■ Collected data
┌──
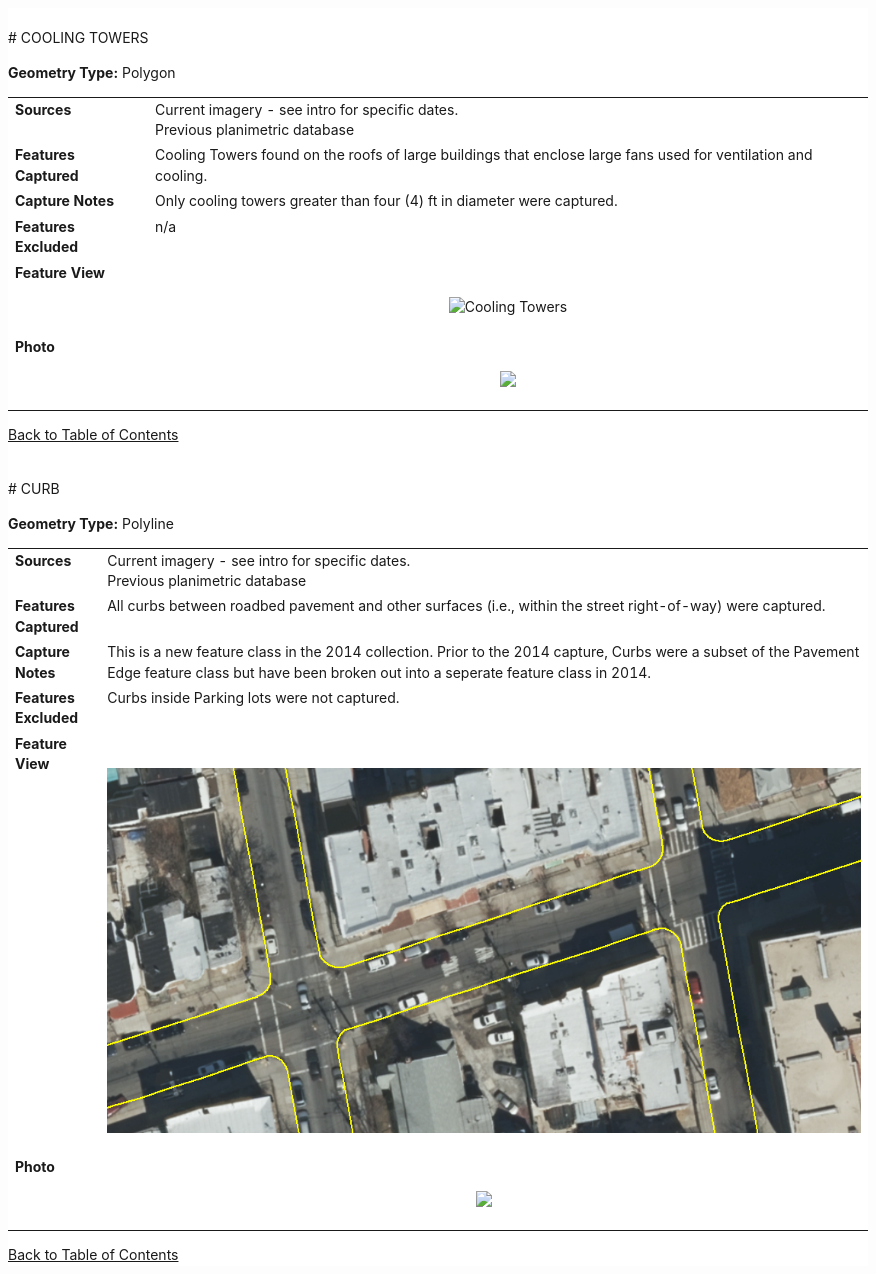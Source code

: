 <br>
# COOLING TOWERS

**Geometry Type:** Polygon

|     |     |
| --- | --- |
| **Sources** | Current imagery - see intro for specific dates. <br> Previous planimetric database |
| **Features Captured** | Cooling Towers found on the roofs of large buildings that enclose large fans used for ventilation and cooling. |
| **Capture Notes** | Only cooling towers greater than four (4) ft in diameter were captured. |
| **Features Excluded** | n/a | 
| **Feature View** | <br><p align="center">![Cooling Towers](Images/FeatureViews/CoolingTower.JPG)</p> |
| **Photo** | <br><p align="center">![](Images/Photos/)</p> |<br><br>
[Back to Table of Contents](#table-of-contents)

<br>
# CURB

**Geometry Type:** Polyline

|     |     |
| --- | --- |
| **Sources** | Current imagery - see intro for specific dates. <br> Previous planimetric database |
| **Features Captured** | All curbs between roadbed pavement and other surfaces (i.e., within the street right-of-way) were captured. |
| **Capture Notes** | This is a new feature class in the 2014 collection.  Prior to the 2014 capture, Curbs were a subset of the Pavement Edge feature class but have been broken out into a seperate feature class in 2014. |
| **Features Excluded** | Curbs inside Parking lots were not captured. | 
| **Feature View** | <br><p align="center">![Curb](Images/FeatureViews/Curb.png)</p> |
| **Photo** | <br><p align="center">![](Images/Photos/)</p> |<br><br>
[Back to Table of Contents](#table-of-contents)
└──
■ YOUR ASSIGNMENT
From the records above, show each line that contains the word "align".

■ RESPONSE
| **Feature View** | <br><p align="center">![Cooling Towers](Images/FeatureViews/CoolingTower.JPG)</p> |
| **Photo** | <br><p align="center">![](Images/Photos/)</p> |<br><br>
| **Feature View** | <br><p align="center">![Curb](Images/FeatureViews/Curb.png)</p> |
| **Photo** | <br><p align="center">![](Images/Photos/)</p> |<br><br>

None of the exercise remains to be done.